É o morador que acredita que determinada regra não deveria ser aplicada ao seu caso. O condômino influente que tenta transformar proximidade pessoal em privilégio administrativo. Inadimplente que se sente ofendido ao ser cobrado. Há ainda o proprietário que exige tratamento diferenciado em razão do cargo que ocupa, do tempo de residência ou do relacionamento que possui com membros da gestão.
O problema é que o condomínio não consegue sobreviver com base em exceções permanentes.
A importância das regras na vida em coletividade
A convivência em condomínio exige regras claras, previsibilidade, equilíbrio e, acima de tudo, tratamento isonômico entre os moradores.
Quando a cultura do “só dessa vez” passa a prevalecer, instala-se um ambiente de insegurança administrativa. Como consequência, ocorre o desgaste da autoridade do síndico e aumenta a sensação de injustiça entre os demais condôminos.
Essa realidade pode ser observada em diversas situações do cotidiano. Entre elas estão o uso irregular das áreas comuns, o descumprimento das normas internas, a realização de obras sem autorização prévia, o excesso de barulho, a utilização indevida das vagas de garagem e a resistência ao pagamento das taxas condominiais.
Além disso, não são raras as tentativas de pressionar a administração para obtenção de vantagens pessoais, como descontos não previstos na convenção ou tratamentos diferenciados incompatíveis com as regras coletivas.
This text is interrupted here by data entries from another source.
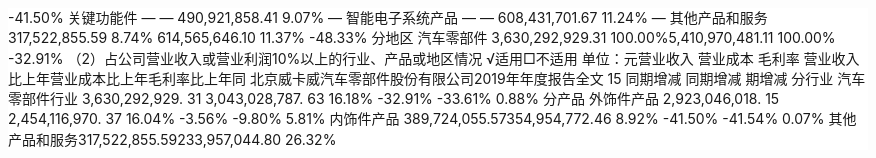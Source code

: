 -41.50%
关键功能件
—
—
490,921,858.41
9.07%
—
智能电子系统产品
—
—
608,431,701.67
11.24%
—
其他产品和服务
317,522,855.59
8.74%
614,565,646.10
11.37%
-48.33%
分地区
汽车零部件
3,630,292,929.31
100.00%5,410,970,481.11
100.00%
-32.91%
（2）占公司营业收入或营业利润10%以上的行业、产品或地区情况
√适用□不适用
单位：元营业收入
营业成本
毛利率
营业收入比上年营业成本比上年毛利率比上年同
北京威卡威汽车零部件股份有限公司2019年年度报告全文
15
同期增减
同期增减
期增减
分行业
汽车零部件行业
3,630,292,929.
31
3,043,028,787.
63
16.18%
-32.91%
-33.61%
0.88%
分产品
外饰件产品
2,923,046,018.
15
2,454,116,970.
37
16.04%
-3.56%
-9.80%
5.81%
内饰件产品
389,724,055.57354,954,772.46
8.92%
-41.50%
-41.54%
0.07%
其他产品和服务317,522,855.59233,957,044.80
26.32%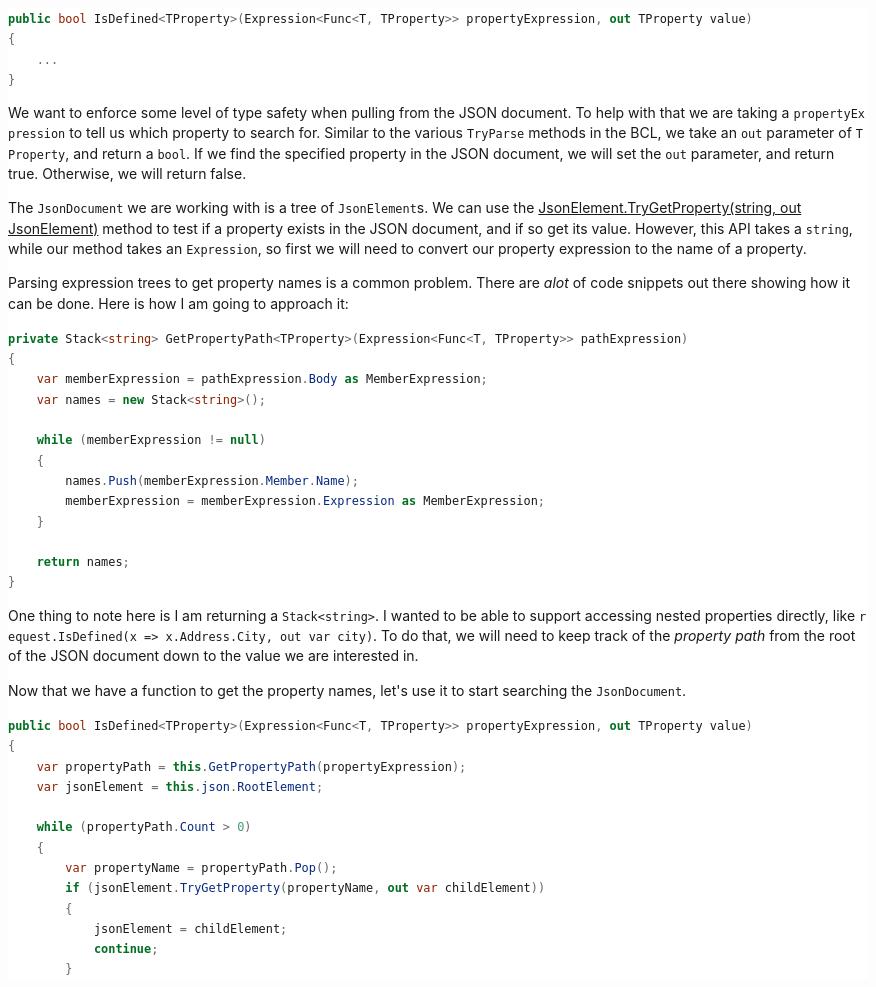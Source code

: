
 ```csharp
public bool IsDefined<TProperty>(Expression<Func<T, TProperty>> propertyExpression, out TProperty value)
{
    ...
}  
```

We want to enforce some level of type safety when pulling from the JSON document.  To help with that we are taking
a `propertyExpression` to tell us which property to search for.  Similar to the various `TryParse` methods in the 
BCL, we take an `out` parameter of `TProperty`, and return a `bool`.  If we find the specified property in the 
JSON document, we will set the `out` parameter, and return true.  Otherwise, we will return false.

The `JsonDocument` we are working with is a tree of `JsonElement`s.  We can use the 
[JsonElement.TryGetProperty(string, out JsonElement)](https://docs.microsoft.com/en-us/dotnet/api/system.text.json.jsonelement.trygetproperty?view=netcore-3.0)
method to test if a property exists in the JSON document, and if so get its value.  However, this API takes a `string`,
while our method takes an `Expression`, so first we will need to convert our property expression to the name of a property.

Parsing expression trees to get property names is a common problem.  There are *alot* of code snippets out there
showing how it can be done.  Here is how I am going to approach it:

```csharp
private Stack<string> GetPropertyPath<TProperty>(Expression<Func<T, TProperty>> pathExpression)
{
    var memberExpression = pathExpression.Body as MemberExpression;
    var names = new Stack<string>();

    while (memberExpression != null)
    {
        names.Push(memberExpression.Member.Name);
        memberExpression = memberExpression.Expression as MemberExpression;
    }

    return names;
}
```

One thing to note here is I am returning a `Stack<string>`.  I wanted to be able to support accessing nested properties
directly, like `request.IsDefined(x => x.Address.City, out var city)`.  To do that, we will need to keep track of the
*property path* from the root of the JSON document down to the value we are interested in.

Now that we have a function to get the property names, let's use it to start searching the `JsonDocument`.

```csharp
public bool IsDefined<TProperty>(Expression<Func<T, TProperty>> propertyExpression, out TProperty value)
{
    var propertyPath = this.GetPropertyPath(propertyExpression);
    var jsonElement = this.json.RootElement;

    while (propertyPath.Count > 0)
    {
        var propertyName = propertyPath.Pop();
        if (jsonElement.TryGetProperty(propertyName, out var childElement))
        {
            jsonElement = childElement;
            continue;
        }
```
O desafio enfrentado pelos síndicos
Em muitos casos, o síndico é colocado em uma posição extremamente delicada.
De um lado, existe a obrigação legal de cumprir e fazer cumprir a convenção, o regimento interno e as deliberações aprovadas em assembleia. De outro, surge a pressão social para relevar determinada situação, compreender circunstâncias específicas ou abrir uma exceção.
Contudo, a flexibilização seletiva das regras pode gerar consequências sérias para a própria administração condominial.
As consequências do jeitinho brasileiro em condomínios
A omissão reiterada, além de enfraquecer a gestão, pode estimular novos descumprimentos. Com o passar do tempo, cria-se uma sensação de permissividade que compromete a eficácia das normas internas e dificulta futuras medidas de cobrança ou fiscalização.
Além disso, o jeitinho brasileiro em condomínios produz um efeito silencioso, porém profundo, sobre a convivência coletiva.
Quando determinadas condutas passam a ser toleradas por conveniência ou para evitar conflitos momentâneos, abre-se espaço para uma percepção generalizada de injustiça. Os moradores que cumprem suas obrigações começam a questionar por que devem agir corretamente se outros recebem tratamento privilegiado diante das mesmas regras.
Gradualmente, esse desgaste corrói o senso de comunidade e compromete a confiança na administração condominial.
Gestão profissional exige critérios e imparcialidade
Outro aspecto fundamental é compreender que a gestão condominial moderna exige profissionalização, transparência e limites bem definidos.
O síndico não atua como conciliador de favores. Sua função é gerir o condomínio e aplicar normas coletivas que, em muitos casos, decorrem diretamente da legislação e não podem ser flexibilizadas.
Nesse contexto, a adoção de critérios técnicos, registros formais e decisões imparciais reduz conflitos e contribui para a proteção do condomínio contra riscos jurídicos e financeiros decorrentes de concessões informais.
O interesse coletivo deve prevalecer
O desafio da gestão condominial contemporânea não está restrito à administração financeira ou operacional do condomínio.
Cada vez mais, ele está relacionado à capacidade de administrar relações humanas complexas, frequentemente marcadas por individualismo, intolerância e dificuldade de aceitar limites coletivos.
Conviver em condomínio significa compreender que o interesse individual não pode prevalecer sobre o interesse comum.
As regras existem para garantir equilíbrio, segurança e convivência harmoniosa. Por isso, o papel do síndico não deve ser o de agradar moradores específicos, mas sim o de atuar com responsabilidade, imparcialidade e respeito às normas que regem a coletividade.
Talvez um dos maiores desafios dos condomínios atuais seja justamente combater a cultura do privilégio disfarçada de bom senso. Afinal, quando cada morador acredita possuir uma exceção particular, o resultado inevitável é o enfraquecimento da própria vida em comunidade.